The real walker, as opposed to the armchair planner, would indeed be in difficulties, for in a country where buses and beds for travellers are few and cherished there would be no bus route for about a dozen miles and no overnight accommodation for about 18. What the Countryside Commission now wants to do would not only gravely impair the quality of the Wolds Way but make the problems of access, food, drink and accommodation extremely and unnecessarily difficult. Local ramblers feel that with the amended central section of the Wolds Way the integrity of the whole of the Way is now in question.
Earlier this year, in May, the commission circulated its revised route for the whole Way to interested parties for comment. In ignoring the considerable stretches where agreement has not been reached and the talent of the farmers for masterly inactivity, the commission hopes to submit this revision to my right hon. Friend the Secretary of State for the Environment for designation during the course of this summer. I should add that even after designation opportunities will remain for further alteration and delay.

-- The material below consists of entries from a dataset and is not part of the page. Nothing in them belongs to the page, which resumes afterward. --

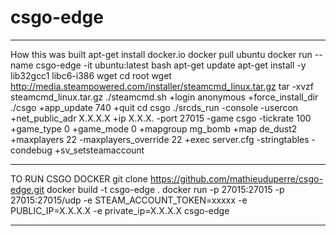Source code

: # csgo-edge

---------------------------------------------------------

How this was built
apt-get install docker.io
docker pull ubuntu
docker run --name csgo-edge -it ubuntu:latest bash
apt-get update
apt-get install -y lib32gcc1 libc6-i386 wget
cd root
wget http://media.steampowered.com/installer/steamcmd_linux.tar.gz
tar -xvzf steamcmd_linux.tar.gz
./steamcmd.sh +login anonymous +force_install_dir ./csgo +app_update 740 +quit
cd csgo
./srcds_run -console -usercon +net_public_adr X.X.X.X +ip X.X.X. -port 27015 -game csgo -tickrate 100 +game_type 0 +game_mode 0 +mapgroup mg_bomb +map de_dust2 +maxplayers 22 -maxplayers_override 22 +exec server.cfg -stringtables -condebug +sv_setsteamaccount 

---------------------------------------------------------

TO RUN CSGO DOCKER
git clone https://github.com/mathieuduperre/csgo-edge.git
docker build -t csgo-edge .
docker run -p 27015:27015 -p 27015:27015/udp -e STEAM_ACCOUNT_TOKEN=xxxxx -e PUBLIC_IP=X.X.X.X -e private_ip=X.X.X.X csgo-edge

----------------
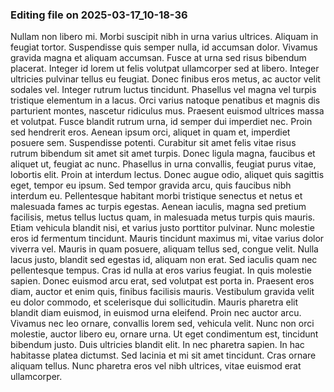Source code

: 

### Editing file on 2025-03-17_10-18-36

Nullam non libero mi. Morbi suscipit nibh in urna varius ultrices. Aliquam in feugiat tortor. Suspendisse quis semper nulla, id accumsan dolor. Vivamus gravida magna et aliquam accumsan. Fusce at urna sed risus bibendum placerat. Integer id lorem ut felis volutpat ullamcorper sed at libero. Integer ultricies pulvinar tellus eu feugiat. Donec finibus eros metus, ac auctor velit sodales vel. Integer rutrum luctus tincidunt. Phasellus vel magna vel turpis tristique elementum in a lacus. Orci varius natoque penatibus et magnis dis parturient montes, nascetur ridiculus mus.
Praesent euismod ultrices massa et volutpat. Fusce blandit rutrum urna, id semper dui imperdiet nec. Proin sed hendrerit eros. Aenean ipsum orci, aliquet in quam et, imperdiet posuere sem. Suspendisse potenti. Curabitur sit amet felis vitae risus rutrum bibendum sit amet sit amet turpis. Donec ligula magna, faucibus et aliquet ut, feugiat ac nunc. Phasellus in urna convallis, feugiat purus vitae, lobortis elit. Proin at interdum lectus. Donec augue odio, aliquet quis sagittis eget, tempor eu ipsum. Sed tempor gravida arcu, quis faucibus nibh interdum eu. Pellentesque habitant morbi tristique senectus et netus et malesuada fames ac turpis egestas. Aenean iaculis, magna sed pretium facilisis, metus tellus luctus quam, in malesuada metus turpis quis mauris. Etiam vehicula blandit nisi, et varius justo porttitor pulvinar. Nunc molestie eros id fermentum tincidunt.
Mauris tincidunt maximus mi, vitae varius dolor viverra vel. Mauris in quam posuere, aliquam tellus sed, congue velit. Nulla lacus justo, blandit sed egestas id, aliquam non erat. Sed iaculis quam nec pellentesque tempus. Cras id nulla at eros varius feugiat. In quis molestie sapien. Donec euismod arcu erat, sed volutpat est porta in. Praesent eros diam, auctor et enim quis, finibus facilisis mauris. Vestibulum gravida velit eu dolor commodo, et scelerisque dui sollicitudin. Mauris pharetra elit blandit diam euismod, in euismod urna eleifend. Proin nec auctor arcu. Vivamus nec leo ornare, convallis lorem sed, vehicula velit. Nunc non orci molestie, auctor libero eu, ornare urna.
Ut eget condimentum est, tincidunt bibendum justo. Duis ultricies blandit elit. In nec pharetra sapien. In hac habitasse platea dictumst. Sed lacinia et mi sit amet tincidunt. Cras ornare aliquam tellus. Nunc pharetra eros vel nibh ultrices, vitae euismod erat ullamcorper.


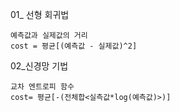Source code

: 01_ 선형 회귀법 

    예측값과 실제값의 거리
    cost = 평균[(예측값 - 실제값)^2]
   
02_신경망 기법

    교차 엔트로피 함수
    cost= 평균[-(전체합<실측값*log(예측값)>)]
    
    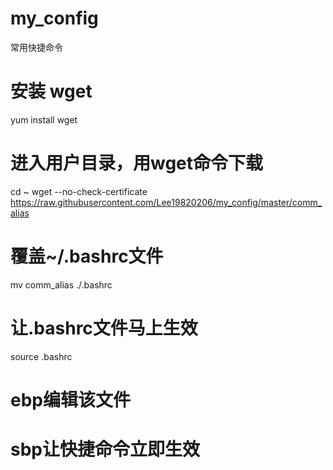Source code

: # my_config
常用快捷命令

# 安装 wget
yum install wget

# 进入用户目录，用wget命令下载
cd ~
wget --no-check-certificate https://raw.githubusercontent.com/Lee19820206/my_config/master/comm_alias

# 覆盖~/.bashrc文件
mv comm_alias ./.bashrc

# 让.bashrc文件马上生效
source .bashrc

# ebp编辑该文件
# sbp让快捷命令立即生效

A word is in order about the landowner at whose request the commissioners made their pilgrimage to Canossa, as a result of which it was able to change its minds about its original route. One landowner owns three adjoining parishes on the Yorkshire Wolds with 12,000 acres and 30 farms. He has objected to all rights of way across his land with the exception of one which forms the southern boundary of his estate. In the peculiarly medieval conditions of parts of the former East Riding, landowners were able to keep all other rights of way off the map, although the status of many of them still remains to be decided. A reporter of The Sunday Times, in the course of writing an article on East Riding footpaths in 1973, concluded that the attitude of one of the landowners—namely, Lord Middleton—was
that there should be a few well-established walks which begin from the premise that there are at present no rights of way in the estate, apart from the one exception quoted above.
That is the man whose part the Countryside Commission has taken.
Following the commission's startling volte-face, the secretary of East Riding area of the Ramblers' Association, Dr. Geoffrey Eastwood, issued a statement. The statement, which was dated November 1974, used strong words which in the circumstances seem entirely appropriate. The key passage reads:
We charge the Commission with weakness and accuse it of failing in its plain duty to
provide facilities where they are badly needed for the enjoyment of the countryside. We assert that in parts of the countryside the power of determined landowners to thwart progress is, as far as access is concerned, virtually as great as it was the last century. The Countryside Commission should be the watchdog of the rights of the public.
Dr. Eastwood then went on to suggest in an adaptation of Lloyd George's words that the commission is little more than a landowners' poodle. Later he said:
It is up now to the Government itself to reform it or to begin again. What we must have is an agency with real power, not merely a weak benevolence which is the obdurate landowners' best friend… When will the Government act?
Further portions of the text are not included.